Jesus was the voice of peace in his day, just as he is that voice today. But while capitalism, socialism, communism, facism or any of the other isms that define our world views today did not exist in Jesus’ time. He came with a simple message help others, love one another, do unto others what you would have had done to you. Jesus railed against the corruption in our natures, the greed of the money changers, the hypocrisy of the religious elite,  so much so that those very power structures led to his arrest and crucifixion.

Jesus message was as divisive not because it incited riots, caused wars, or incited people to strap bombs to themselves, it is because his very message strikes at us individually we feel threatened when we see his path, we feel as though we “want all the goodies of everlasting salvation for themselves, but when it comes to the goodies of the day for the needy and exploited, that's political talk they would like the preacher to avoid.”

Or to put it in these terms: “When I give bread to the poor, they call me a saint. But when I ask why the poor have no bread, they call me a communist." (Helder Camara)

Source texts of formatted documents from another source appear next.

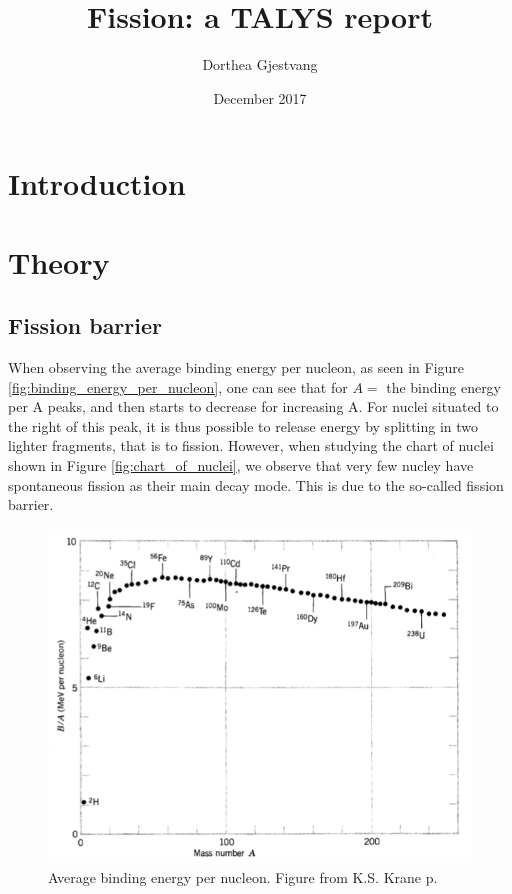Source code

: \documentclass[]{article}
\title{}
\author{}
\begin{document}
	
\title{Fission: a TALYS report}
\author{Dorthea Gjestvang }
\date{December 2017}

\maketitle

\begin{abstract}

\end{abstract}

\section{Introduction}

\section{Theory}
\subsection{Fission barrier}
When observing the average binding energy per nucleon, as seen in Figure \ref{fig:binding_energy_per_nucleon}, one can see that for $A=$ the binding energy per A peaks, and then starts to decrease for increasing A. For nuclei situated to the right of this peak, it is thus possible to release energy by splitting in two lighter fragments, that is to fission. However, when studying the chart of nuclei shown in Figure \ref{fig:chart_of_nuclei}, we observe that very few nucley have spontaneous fission as their main decay mode. This is due to the so-called fission barrier.

\begin{figure}
	\centering
	\includegraphics[scale=0.7]{binding_energy_per_nucleon.png}
	\caption{Average binding energy per nucleon. Figure from K.S. Krane p. }
	\label{binding_energy_per_nucleon}
\end{figure}
\end{document}
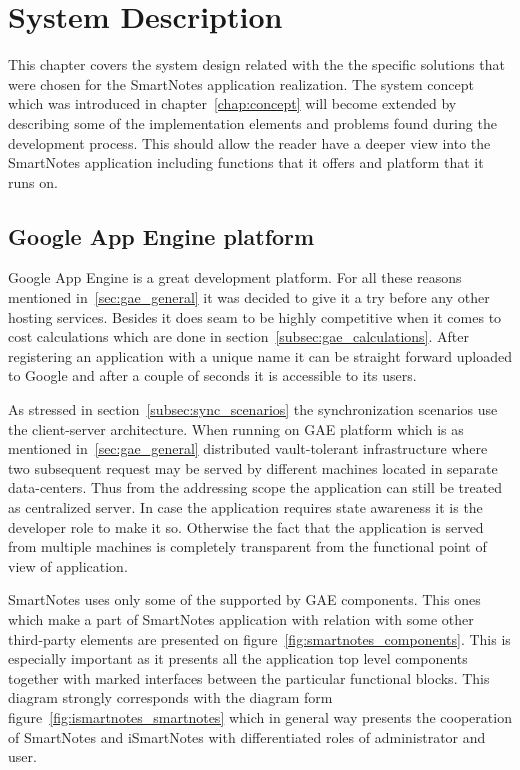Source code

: \chapter{System Description}\label{chap:sys_description}
This chapter covers the system design related with the the specific solutions that were chosen for the SmartNotes application realization. The system concept which was introduced in chapter~\ref{chap:concept} will become extended by describing some of the implementation elements and problems found during the development process. This should allow the reader have a deeper view into the SmartNotes application including functions that it offers and platform that it runs on.
\section{Google App Engine platform}\label{sec:gae}
Google App Engine is a great development platform. For all these reasons mentioned in~\ref{sec:gae_general} it was decided to give it a try before any other hosting services. Besides it does seam to be highly competitive when it comes to cost calculations which are done in section~\ref{subsec:gae_calculations}. After registering an application with a unique name it can be straight forward uploaded to Google and after a couple of seconds it is accessible to its users.

As stressed in section~\ref{subsec:sync_scenarios} the synchronization scenarios use the client-server architecture. When running on GAE platform which is as mentioned in~\ref{sec:gae_general} distributed vault-tolerant infrastructure where two subsequent request may be served by different machines located in separate data-centers. Thus from the addressing scope the application can still be treated as centralized server. In case the application requires state awareness it is the developer role to make it so. Otherwise the fact that the application is served from multiple machines is completely transparent from the functional point of view of application. 

SmartNotes uses only some of the supported by GAE components. This ones which make a part of SmartNotes application with relation with some other third-party elements are presented on figure~\ref{fig:smartnotes_components}. This is especially important as it presents all the application top level components together with marked interfaces between the particular functional blocks. This diagram strongly corresponds with the diagram form figure~\ref{fig:ismartnotes_smartnotes} which in general way presents the cooperation of SmartNotes and iSmartNotes with differentiated roles of administrator and user. 

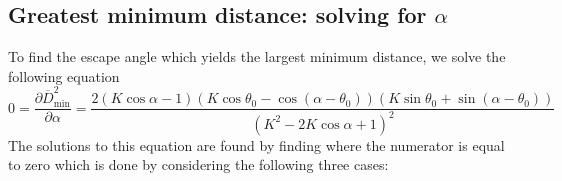 \documentclass[12pt]{article}
\def\d{\partial}
\newcommand{\ol}{\overline}
\begin{document}
\newpage
\subsection{Greatest minimum distance: solving for $\alpha$}
To find the escape angle which yields the largest minimum distance, we solve the following equation
%
\begin{equation}
0 = \frac{\d \ol{D}^2_{\text{min}}}{\d \alpha} = 
\frac{2(K \cos \alpha - 1)(K\cos \theta_0 - \cos(\alpha - \theta_0))(K\sin \theta_0 + \sin(\alpha -\theta_0))}
{(K^2 - 2K \cos \alpha + 1)^2}
\end{equation} 
%
The solutions to this equation are found by finding where the numerator is equal to zero which is done by considering the following three cases:
%
\end{document}
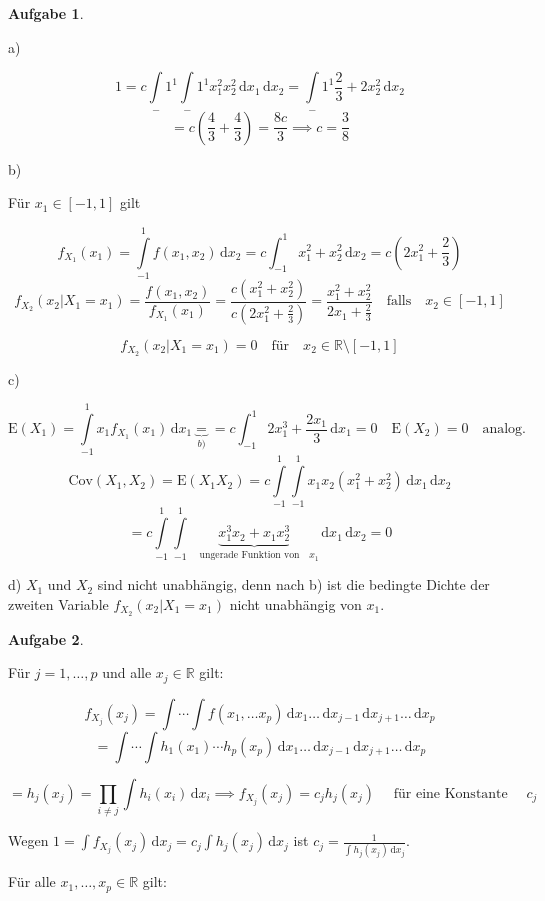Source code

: \documentclass[12pt, a4paper]{article}
\newcommand{\E}{\mbox{I\negthinspace E}}
\theoremstyle{plain}
\theoremstyle{definition}
\newtheorem{aufgabe}{Aufgabe}
\newcommand{\R}{\mathbb{R}}
\newcommand{\1}{\mathds{1}}
\renewcommand{\E}{\mathrm{E}}
\newcommand{\Cov}{\mathrm{Cov}}
\renewcommand{\d}{\,\mathrm{d}}
\providecommand{\mtext}[1]{\quad \text{#1} \quad}
\begin{document}
\begin{aufgabe} 
\end{aufgabe}
a)

\[  1 = c \int\limits_-1^1  \int\limits_-1^1 x_1^2 x_2^2 \d x_1 \d x_2 = \int\limits_-1^1  \frac{2}{3} + 2 x_2^2 \d x_2   \] 
\[  = c( \frac{4}{3} + \frac{4}{3} ) = \frac{8c}{3}  \implies c = \frac{3}{8}    \]

b)

Für $x_1 \in [-1, 1]$ gilt

\[   f_{X_1}(x_1) = \int\limits_{-1}^1 f(x_1, x_2) \d x_2  = c \int_{-1}^1 x_1^2 + x_2^2 \d x_2 = c(2x_1^2 + \frac{2}{3})  \]
\[   f_{X_2}(x_2 | X_1 = x_1) = \frac{f(x_1, x_2)}{f_{X_1} (x_1) } = \frac{c(x_1^2 + x_2^2 ) }{c(2x_1^2 + \frac{2}{3})}  = \frac{x_1^2 + x_2^2}{2x_1 + \frac{2}{3}} \mtext{falls} x_2 \in [-1, 1]  \]

\[   f_{X_2}(x_2|X_1 = x_1) = 0 \mtext{für} x_2 \in \R \setminus [-1, 1]    \]

c)

\[  \E(X_1) = \int\limits_{-1}^1 x_1 f_{X_1}(x_1)\d x_1 \underbrace{=}_{b)} = c\int_{-1}^1 2x_1^3 + \frac{2x_1}{3} \d x_1  = 0 \quad \E(X_2) = 0 \mtext{analog.}    \]
\[   \Cov(X_1, X_2) = \E(X_1 X_2) = c \int\limits_{-1}^1 \int\limits_{-1}^1  x_1 x_2 (x_1^2 + x_2^2) \d x_1 \d x_2   \]
\[   = c \int\limits_{-1}^1 \int\limits_{-1}^1 \underbrace{x_1^3 x_2 + x_1 x_2^3}_{\mtext{ungerade Funktion von} x_1} \d x_1 \d x_2  = 0  \]

d) $X_1$ und $X_2$ sind nicht unabhängig, denn nach b) ist die bedingte Dichte der zweiten Variable $f_{X_2}(x_2 | X_1 = x_1)$ nicht unabhängig von $x_1$.\\


\begin{aufgabe} 
\end{aufgabe}

Für $j = 1, \ldots, p$ und alle $x_j \in \R$ gilt:

\[  f_{X_j} (x_j) = \int \cdots \int f (x_1, \ldots x_p) \d x_1 \ldots \d x_{j-1} \d x_{j+1} \ldots \d x_p \]
\[= \int \cdots \int h_1 (x_1) \cdots h_p (x_p )  \d x_1 \ldots \d x_{j-1} \d x_{j+1} \ldots \d x_p   \]

\[  = h_j (x_j) = \prod_{i \neq j} \int h_i (x_i) \d x_i \implies   f_{X_j}(x_j) = c_j h_j (x_j) \mtext{ für eine Konstante } c_j   \]

Wegen $1 = \int f_{X_j} (x_j) \d x_j = c_j \int h_j (x_j) \d x_j$ ist $ c_j = \frac{1}{\int h_j (x_j) \d x_j}$.

Für alle $x_1, \ldots, x_p \in \R$ gilt:
\end{document}

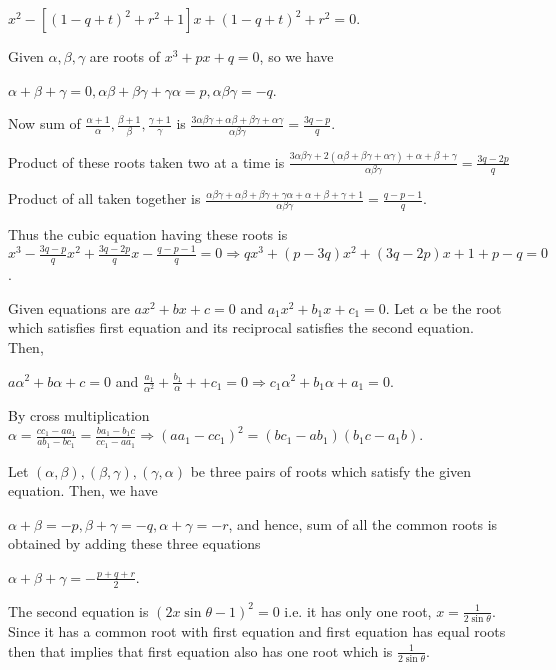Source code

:   $x^2 - [(1 - q + t)^2 + r^2 + 1]x + (1 - q + t)^2 + r^2 = 0$.
\item Given $\alpha, \beta, \gamma$ are roots of $x^3 + px + q = 0$, so we have

  $\alpha + \beta + \gamma = 0, \alpha\beta + \beta\gamma + \gamma\alpha = p, \alpha\beta\gamma = -q$.

  Now sum of $\frac{\alpha + 1}{\alpha}, \frac{\beta + 1}{\beta}, \frac{\gamma + 1}{\gamma}$ is
  $\frac{3\alpha\beta\gamma + \alpha\beta + \beta\gamma + \alpha\gamma}{\alpha\beta\gamma} = \frac{3q -
    p}{q}$.

  Product of these roots taken two at a time is $\frac{3\alpha\beta\gamma + 2(\alpha\beta + \beta\gamma +
    \alpha\gamma) + \alpha + \beta + \gamma}{\alpha\beta\gamma} = \frac{3q - 2p}{q}$

  Product of all taken together is $\frac{\alpha\beta\gamma + \alpha\beta + \beta\gamma + \gamma\alpha +
    \alpha + \beta + \gamma + 1}{\alpha\beta\gamma} = \frac{q - p - 1}{q}$.

  Thus the cubic equation having these roots is $x^3 - \frac{3q - p}{q}x^2 + \frac{3q - 2p}{q}x - \frac{q -
    p - 1}{q} = 0 \Rightarrow qx^3 + (p - 3q)x^2 + (3q - 2p)x + 1 + p - q = 0$.
\item Given equations are $ax^2 + bx + c = 0$ and $a_1x^2 + b_1x + c_1 = 0$. Let $\alpha$ be the root which
  satisfies first equation and its reciprocal satisfies the second equation. Then,

  $a\alpha^2 + b\alpha + c = 0$ and $\frac{a_1}{\alpha^2} + \frac{b_1}{\alpha} ++ c_1 = 0 \Rightarrow
  c_1\alpha^2 + b_1\alpha + a_1 = 0$.

  By cross multiplication $\alpha = \frac{cc_1 - aa_1}{ab_1 - bc_1} = \frac{ba_1 - b_1c}{cc_1 - aa_1}
  \Rightarrow (aa_1 - cc_1)^2 = (bc_1 - ab_1)(b_1c - a_1b)$.
\item Let $(\alpha, \beta), (\beta, \gamma), (\gamma, \alpha)$ be three pairs of roots which satisfy the
  given equation. Then, we have

  $\alpha + \beta = -p, \beta + \gamma = -q, \alpha + \gamma = -r$, and hence, sum of all the common roots is
  obtained by adding these three equations

  $\alpha + \beta + \gamma = -\frac{p + q + r}{2}$.
\item The second equation is $(2x\sin\theta - 1)^2 = 0$ i.e. it has only one root, $x =
  \frac{1}{2\sin\theta}$. Since it has a common root with first equation and first equation has equal roots
  then that implies that first equation also has one root which is $\frac{1}{2\sin\theta}$.

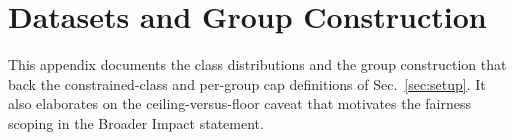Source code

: \documentclass[10pt]{article}
\begin{document}
{\color{blue}}
{\color{blue}}
{\color{blue}}
% 

\section{Datasets and Group Construction}
\label{app:groups}

This appendix documents the class distributions and the group
construction that back the constrained-class and per-group cap
definitions of Sec.~\ref{sec:setup}. It also elaborates on the
ceiling-versus-floor caveat that motivates the fairness scoping in the
Broader Impact statement.

\end{document}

We get wrapped up into labels, into the how, into the why, into the what’s in it for me, didn’t I work hard?

Don’t we start to feel like the prodigal son’s brother? The one who didn’t mess up his life – and why should I look out for someone else who did?

The divisiveness in the gospel today comes from our own faults of greed, of self-centeredness.

So what about the fire?

The fire Jesus’ is talking about is the passion for the word. The passion to proclaim the good news, the passion to follow in Christ’s ministry. Not in part, not just on Sunday, but every day, every moment. To step outside of our own self interest.

Has everyone heard of the JetBlue flight attendant this week?

I don’t know what exactly possessed him, but he connected to a passion that enabled him to walk away from something he felt was not working. This is the passion that Jesus is talking about in the gospel today.

We need to step away from what is not working in our lives and follow the life of Jesus. To stand within the flame of his word, the become passionate for the works of God.

Yesterday, I saw a homeless man standing on the side of an exit ramp, holding a sign that said “Tough times, any help appreciated.” I looked at him and then quickly looked away afraid that he might see me. The narrative in my head went this way, “He looks poor, but he could be faking it, maybe he is making a living at freeloading -  If I give him money how will I know he will do good with it?” I stopped that narrative and decided then and there that that question did not matter, and started reaching for my wallet. Unfortunately, the light turned green and I had to drive on – I didn’t wind up helping them an at all.

Had I been standing inside the fire of Jesus, I would have been able to help that man- that narrative would not have been were I started.

So I made a commitment at that point. That the contents of my wallet, no matter how much or how little would be given to the next person who asked for help. What can you do today, to take a step inside the fire of Jesus?